Figure 5: Glycomic analysis of total protein glycosylation in GRASP-depleted cells.

HeLa cells expressing RNAi targeting the indicated GRASP proteins were collected and processed for glycomic analysis by mass spectrometry. (a) The major high-mannose and complex glycans were quantified relative to an external standard and normalized to protein content. Double-knockdown cells exhibit significantly decreased glycan abundance. Glycan structural representations are consistent with the nomenclature proposed by the Consortium for Functional Glycomics: GlcNAc, blue square; Man, green circle; Gal, yellow circle; SA, purple diamond; Fuc, red triangle. (b) The fold change for each glycan indicated in panel a was calculated (knockdown/control). Average fold changes±s.e.m. are plotted; negative values indicate decreased abundance relative to control. Single knockdowns exhibit relatively minor alteration in the pool of major high-mannose and complex glycans, but the double-knockdown cells are significantly reduced in both high-mannose and complex glycans. In the double-knockdown cells, the fold-reduction in complex glycans is greater than the reduction in high-mannose glycans (Student’s t-test, **P<0.001). (c) LLO and FOS were quantified by mass spectrometry relative to an external standard and normalized to protein content (Dol, dolichol pyrophosphate).

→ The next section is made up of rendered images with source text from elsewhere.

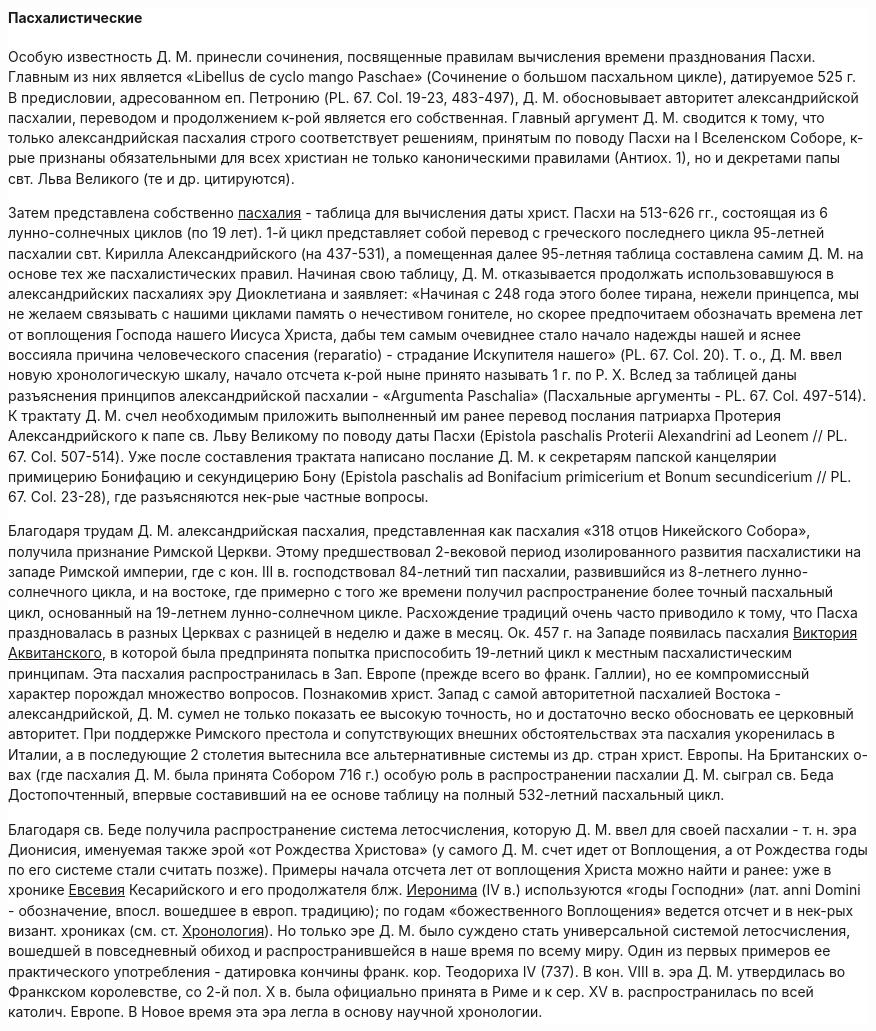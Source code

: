 #### Пасхалистические

Особую известность Д. М. принесли сочинения, посвященные правилам вычисления времени празднования Пасхи. Главным из них является «Libellus de cyclo mango Paschae» (Сочинение о большом пасхальном цикле), датируемое 525 г. В предисловии, адресованном еп. Петронию (PL. 67. Col. 19-23, 483-497), Д. М. обосновывает авторитет александрийской пасхалии, переводом и продолжением к-рой является его собственная. Главный аргумент Д. М. сводится к тому, что только александрийская пасхалия строго соответствует решениям, принятым по поводу Пасхи на I Вселенском Соборе, к-рые признаны обязательными для всех христиан не только каноническими правилами (Антиох. 1), но и декретами папы свт. Льва Великого (те и др. цитируются).

Затем представлена собственно [пасхалия](https://pravenc.ru/text/пасхалия.html) - таблица для вычисления даты христ. Пасхи на 513-626 гг., состоящая из 6 лунно-солнечных циклов (по 19 лет). 1-й цикл представляет собой перевод с греческого последнего цикла 95-летней пасхалии свт. Кирилла Александрийского (на 437-531), а помещенная далее 95-летняя таблица составлена самим Д. М. на основе тех же пасхалистических правил. Начиная свою таблицу, Д. М. отказывается продолжать использовавшуюся в александрийских пасхалиях эру Диоклетиана и заявляет: «Начиная с 248 года этого более тирана, нежели принцепса, мы не желаем связывать с нашими циклами память о нечестивом гонителе, но скорее предпочитаем обозначать времена лет от воплощения Господа нашего Иисуса Христа, дабы тем самым очевиднее стало начало надежды нашей и яснее воссияла причина человеческого спасения (reparatio) - страдание Искупителя нашего» (PL. 67. Col. 20). Т. о., Д. М. ввел новую хронологическую шкалу, начало отсчета к-рой ныне принято называть 1 г. по Р. Х. Вслед за таблицей даны разъяснения принципов александрийской пасхалии - «Argumenta Paschalia» (Пасхальные аргументы - PL. 67. Col. 497-514). К трактату Д. М. счел необходимым приложить выполненный им ранее перевод послания патриарха Протерия Александрийского к папе св. Льву Великому по поводу даты Пасхи (Epistola paschalis Proterii Alexandrini ad Leonem // PL. 67. Col. 507-514). Уже после составления трактата написано послание Д. М. к секретарям папской канцелярии примицерию Бонифацию и секундицерию Бону (Epistola paschalis ad Bonifacium primicerium et Bonum secundicerium // PL. 67. Col. 23-28), где разъясняются нек-рые частные вопросы.

Благодаря трудам Д. М. александрийская пасхалия, представленная как пасхалия «318 отцов Никейского Собора», получила признание Римской Церкви. Этому предшествовал 2-вековой период изолированного развития пасхалистики на западе Римской империи, где с кон. III в. господствовал 84-летний тип пасхалии, развившийся из 8-летнего лунно-солнечного цикла, и на востоке, где примерно с того же времени получил распространение более точный пасхальный цикл, основанный на 19-летнем лунно-солнечном цикле. Расхождение традиций очень часто приводило к тому, что Пасха праздновалась в разных Церквах с разницей в неделю и даже в месяц. Ок. 457 г. на Западе появилась пасхалия [Виктория Аквитанского](<https://pravenc.ru/text/Виктория Аквитанского.html>), в которой была предпринята попытка приспособить 19-летний цикл к местным пасхалистическим принципам. Эта пасхалия распространилась в Зап. Европе (прежде всего во франк. Галлии), но ее компромиссный характер порождал множество вопросов. Познакомив христ. Запад с самой авторитетной пасхалией Востока - александрийской, Д. М. сумел не только показать ее высокую точность, но и достаточно веско обосновать ее церковный авторитет. При поддержке Римского престола и сопутствующих внешних обстоятельствах эта пасхалия укоренилась в Италии, а в последующие 2 столетия вытеснила все альтернативные системы из др. стран христ. Европы. На Британских о-вах (где пасхалия Д. М. была принята Собором 716 г.) особую роль в распространении пасхалии Д. М. сыграл св. Беда Достопочтенный, впервые составивший на ее основе таблицу на полный 532-летний пасхальный цикл.

Благодаря св. Беде получила распространение система летосчисления, которую Д. М. ввел для своей пасхалии - т. н. эра Дионисия, именуемая также эрой «от Рождества Христова» (у самого Д. М. счет идет от Воплощения, а от Рождества годы по его системе стали считать позже). Примеры начала отсчета лет от воплощения Христа можно найти и ранее: уже в хронике [Евсевия](https://pravenc.ru/text/Евсевий.html) Кесарийского и его продолжателя блж. [Иеронима](https://pravenc.ru/text/Иероним.html) (IV в.) используются «годы Господни» (лат. anni Domini - обозначение, впосл. вошедшее в европ. традицию); по годам «божественного Воплощения» ведется отсчет и в нек-рых визант. хрониках (см. ст. [Хронология](https://pravenc.ru/text/Хронология.html)). Но только эре Д. М. было суждено стать универсальной системой летосчисления, вошедшей в повседневный обиход и распространившейся в наше время по всему миру. Один из первых примеров ее практического употребления - датировка кончины франк. кор. Теодориха IV (737). В кон. VIII в. эра Д. М. утвердилась во Франкском королевстве, со 2-й пол. X в. была официально принята в Риме и к сер. XV в. распространилась по всей католич. Европе. В Новое время эта эра легла в основу научной хронологии.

Total LLO levels are significantly lower than FOS levels, note change in y axis scale. All quantifiable LLO species were reduced in the GRASP double-knockdown cells, while some LLOs increased and some decreased relative to control in the single-knockdown cells. The abundance of all quantifiable FOS species was dramatically increased in double-knockdown cells, while single knockdown had relatively little effect on FOS levels. (d) Fold changes in LLO and FOS, calculated as in b, reveals the inverse relationship expected for precursor and product. Comparison with the fold change in glycoprotein glycan abundance (b) emphasizes that LLO availability limits glycosylation. When LLOs are decreased by knockdown, glycoprotein glycosylation is also decreased (55 alone and 55+65) and vice versa (65 alone), although the impact of either single knockdown is much smaller than the double knockdown.